Damien Lemasson, project manager at Renault Trucks, remarked that although the complete engine was already designed virtually, rocker arms and camshaft bearing caps were manufactured by metal 3D printing and successfully bench-tested for 600 hours inside a Euro 6 engine.

“The aim of this project is to demonstrate the positive impact of metal additive manufacturing on the size and weight of an engine. This process has enabled us to reduce the weight of a 4-cylinder engine by 120 kg or 25%,” Mr Lemasson explained.

“The tests we have carried out prove the durability of engine components made using 3D printing. It’s not just cosmetic.”

Mr Lemasson said metal 3D printing presents a number of new development opportunities for thermal engines. He said the process can be used to create complex organic forms, as well as optimising the sizing of parts and reducing the number of assembly operations and therefore the number of components in an engine.

“Additive manufacturing releases us from constraints and unlocks the creativity of engineers. This procedure is a source of disruptive technology for the engines of tomorrow, which will be lighter and more functional, thereby offering optimal performance,” Mr Lemasson added.

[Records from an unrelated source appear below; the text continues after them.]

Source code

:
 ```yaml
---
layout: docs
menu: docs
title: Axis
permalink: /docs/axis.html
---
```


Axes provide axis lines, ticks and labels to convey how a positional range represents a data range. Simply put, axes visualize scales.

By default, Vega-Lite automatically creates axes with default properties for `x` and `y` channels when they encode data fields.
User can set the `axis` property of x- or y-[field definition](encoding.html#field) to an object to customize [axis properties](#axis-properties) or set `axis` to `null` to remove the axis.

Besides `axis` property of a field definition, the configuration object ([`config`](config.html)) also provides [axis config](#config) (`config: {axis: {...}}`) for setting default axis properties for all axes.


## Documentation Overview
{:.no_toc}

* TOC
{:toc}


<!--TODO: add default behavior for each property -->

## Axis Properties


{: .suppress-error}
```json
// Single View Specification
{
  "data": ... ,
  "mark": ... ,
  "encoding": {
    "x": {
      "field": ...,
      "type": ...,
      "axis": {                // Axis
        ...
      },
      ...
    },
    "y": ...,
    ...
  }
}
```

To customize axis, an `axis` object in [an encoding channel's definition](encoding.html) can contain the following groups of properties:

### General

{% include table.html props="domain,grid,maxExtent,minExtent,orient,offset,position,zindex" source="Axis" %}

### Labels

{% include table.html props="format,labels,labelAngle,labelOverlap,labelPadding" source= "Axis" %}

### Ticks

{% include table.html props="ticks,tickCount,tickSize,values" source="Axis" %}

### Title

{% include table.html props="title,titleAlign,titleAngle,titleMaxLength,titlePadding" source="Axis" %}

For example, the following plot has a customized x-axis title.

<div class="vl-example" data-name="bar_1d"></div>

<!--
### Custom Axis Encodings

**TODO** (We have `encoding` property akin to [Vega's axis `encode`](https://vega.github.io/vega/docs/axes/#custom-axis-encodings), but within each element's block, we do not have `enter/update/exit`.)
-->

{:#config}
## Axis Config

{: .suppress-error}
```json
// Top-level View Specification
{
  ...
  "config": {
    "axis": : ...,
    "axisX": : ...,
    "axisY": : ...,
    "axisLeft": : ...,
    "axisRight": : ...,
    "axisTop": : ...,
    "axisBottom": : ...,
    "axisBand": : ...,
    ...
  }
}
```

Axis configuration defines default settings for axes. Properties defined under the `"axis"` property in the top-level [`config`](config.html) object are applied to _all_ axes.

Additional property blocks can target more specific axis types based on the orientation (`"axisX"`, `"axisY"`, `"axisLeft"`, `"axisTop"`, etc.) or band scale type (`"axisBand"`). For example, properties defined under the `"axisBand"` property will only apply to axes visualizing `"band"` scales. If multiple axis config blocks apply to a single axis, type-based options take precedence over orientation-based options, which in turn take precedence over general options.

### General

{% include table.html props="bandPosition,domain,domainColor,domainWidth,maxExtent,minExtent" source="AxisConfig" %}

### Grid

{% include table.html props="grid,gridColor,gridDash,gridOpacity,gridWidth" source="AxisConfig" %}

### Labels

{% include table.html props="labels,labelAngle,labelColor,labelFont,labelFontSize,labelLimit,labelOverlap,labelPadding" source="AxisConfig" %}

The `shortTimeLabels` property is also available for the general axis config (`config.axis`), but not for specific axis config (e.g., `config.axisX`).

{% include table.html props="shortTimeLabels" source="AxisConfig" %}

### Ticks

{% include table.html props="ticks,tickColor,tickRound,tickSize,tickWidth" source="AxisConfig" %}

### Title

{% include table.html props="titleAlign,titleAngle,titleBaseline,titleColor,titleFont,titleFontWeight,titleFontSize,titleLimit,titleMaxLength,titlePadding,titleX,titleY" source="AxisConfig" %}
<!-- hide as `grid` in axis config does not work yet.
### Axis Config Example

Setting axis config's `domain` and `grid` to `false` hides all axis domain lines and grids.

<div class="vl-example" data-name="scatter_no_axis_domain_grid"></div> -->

“The number of components in the DTI 5 engine has been reduced by 25%, making a total of 200 fewer parts.”

Metal 3D printing creates a number of advantages for haulage companies, allowing them to optimise the overall operating costs of their fleet of vehicles, as a reduction in engine volume will lead to greater payloads and lower fuel consumption.

Renault believes that this manufacturing procedure can be used for highly specific applications or small runs in the short-term.

“Following on from these successful initial tests, engineers at Renault Trucks will be continuing their work on this manufacturing process to further increase the performance and functionality of truck components,” the company said in a press release.